A sinistra è S. Cristina: una grandiosa aureola di oro riccamente grafita dà bel risalto all’angelico di lei volto. Sopra la veste di color rosso assai vivace si spiega un ampio manto di color rosa che tutta e vagamente la circonda. Ha nella destra mano una palma, nella sinistra un vaso dorato nella di cui superficie si lascia vedere il sangue che essa versò nel suo glorioso martirio. Nella parte posteriore della tavola in aspetto maestoso e sereno è il Salvatore seduto, al di cui volto accresce splendore e grazia una doppia aureola dorata e grafita con vari disegni, nella quale è dipinta una croce greca di color rosso. Un manto a fondo d’oro con capricciosi arabeschi gli scende dal braccio sinistro e, ravvolgendosi dietro le spalle, riesce a destra a va  a cadere con maestosi seni sulle ginocchia e sui piedi.
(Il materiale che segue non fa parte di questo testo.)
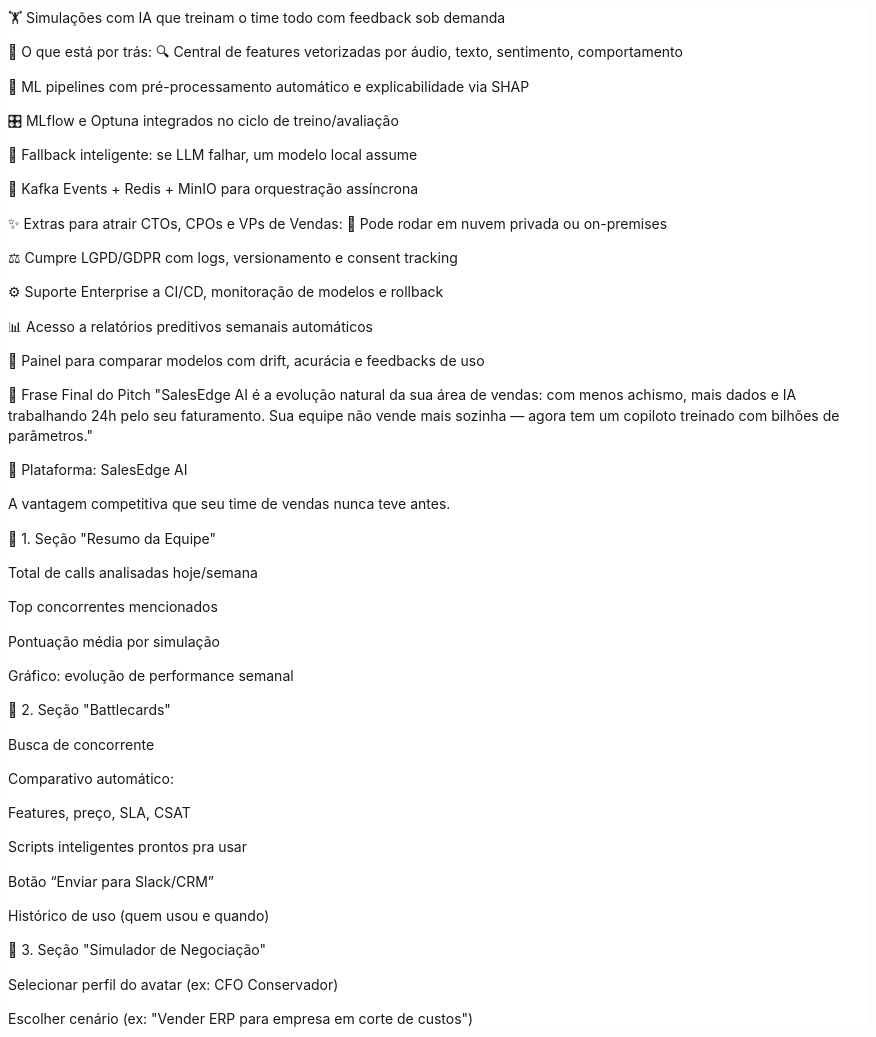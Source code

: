 🏋️ Simulações com IA que treinam o time todo com feedback sob demanda

🧱 O que está por trás:
🔍 Central de features vetorizadas por áudio, texto, sentimento, comportamento

🧬 ML pipelines com pré-processamento automático e explicabilidade via SHAP

🎛️ MLflow e Optuna integrados no ciclo de treino/avaliação

🧠 Fallback inteligente: se LLM falhar, um modelo local assume

🔁 Kafka Events + Redis + MinIO para orquestração assíncrona

✨ Extras para atrair CTOs, CPOs e VPs de Vendas:
💼 Pode rodar em nuvem privada ou on-premises

⚖️ Cumpre LGPD/GDPR com logs, versionamento e consent tracking

⚙️ Suporte Enterprise a CI/CD, monitoração de modelos e rollback

📊 Acesso a relatórios preditivos semanais automáticos

🧠 Painel para comparar modelos com drift, acurácia e feedbacks de uso

📣 Frase Final do Pitch
"SalesEdge AI é a evolução natural da sua área de vendas: com menos achismo, mais dados e IA trabalhando 24h pelo seu faturamento. Sua equipe não vende mais sozinha — agora tem um copiloto treinado com bilhões de parâmetros."




💼 Plataforma: SalesEdge AI

A vantagem competitiva que seu time de vendas nunca teve antes.

🔹 1. Seção "Resumo da Equipe"

Total de calls analisadas hoje/semana

Top concorrentes mencionados

Pontuação média por simulação

Gráfico: evolução de performance semanal

🔹 2. Seção "Battlecards"

Busca de concorrente

Comparativo automático:

Features, preço, SLA, CSAT

Scripts inteligentes prontos pra usar

Botão “Enviar para Slack/CRM”

Histórico de uso (quem usou e quando)

🔹 3. Seção "Simulador de Negociação"

Selecionar perfil do avatar (ex: CFO Conservador)

Escolher cenário (ex: "Vender ERP para empresa em corte de custos")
Sostiene colla sinistra un libro fermato sul ginocchio, ha elevata la destra in atto di benedire. Qua e là intorno alla figura si vedono teste di serafini e, ai lati, due angeli con sembiante umile e devoto giungono le mani in adorazione. A sinistra del Salvatore è una figura per leggiadria di viso per regolare andamento delle vesti rimarchevole: tiene colla destra una penna quasi in atto di scrivere nel libro che, semiaperto, ha nella sinistra mano: sotto alla medesima è scritto a carattere gotico “ S. Ioannes Evangelista”.
 
Ma di care sembianze e di dolci affetti che si pajono in tutta la figura è l’immagine di nostra Signora dipinta su fondo d’oro a destra del Salvatore. Colle mani giunte in atto pietoso a lui è rivolta. Indossa una veste di color di rosa adorna di ricca frangia d’oro nobilmente grafita di tale espressione e grazia che si può ragionevolmente chiamare il vero ritratto della preghiera. Anche ai piedi  questa tavola è scritto “ S. MARIA MATER DEI”.
 
Nella chiesa di San Biagio c’era  l’affresco della Madonna in trono con Gesù Bambino con le dita in bocca   con ai lati due aquile in basso e due leoni in alto.  Anche questo ora è al Duomo . Il nostro concittadino Mario Tizi, studioso  della storia tuscanese  ha scritto che  qui “ la Madonna è raffigurata con un manto blu su veste rossa, ha una stella sulla spalla sinistra e siede su un marmoreo con tarsie cosmatesche. Il Bambino che sorregge con le braccia ha la mano destra benedicente e le dita della sinistra vicino alla bocca. La nostra attenzione è attirata dal gesto del Bambino che invita al silenzio, dai due animali che decorano i braccioli e dalla stella.
 
Quest’ultima allude alla luce di Dio che inonda la Vergine, la gratia plena dell’annuncio dell’angelo. Un’altra interpretazione è quella della cometa che guidò i Magi fino al Salvatore ed ambedue appaiono pertinenti. L’invito al silenzio era caratteristico delle iniziazioni ma il suo simbolismo possiede una semantica molto più profonda e rappresentava anche lo stadio di consapevolezza ancora in evoluzione. La presenza di aquile e leoni nel seggio della Vergine crediamo possa attribuirsi all’onda lunga di un simbolismo largamente usato nel mondo pagano che a Tuscania conserva il suo potere ancora nel Quattrocento.
 
Sia l’aquila che il leone sono animali solari e questo ci permette di collegarli al contesto storico-religioso espresso da Tuscania dove numerosi indizi ci consentono di ipotizzare diffusi culti solari. Non dimentichiamo che l’aquila è l’allegoria di Cristo che vede il Padre, così come accadrà per i redenti e che la sua funzione è quella di innalzare l’anima verso Dio, senza farla appesantire dal peso del mondo. La presenza dei due animali  nell’immagine tuscanese non può essere disgiunta dall’identificazione cara ai cristiani dei primi secoli tra leone, aquila, sole e Cristo, il vero sole che illumina ogni uomo.” Il Balletta è da considerare un pittore tardo medievale e tardogotico ed operò molto nella sua città, Viterbo, di cui fu anche consigliere e priore comunale.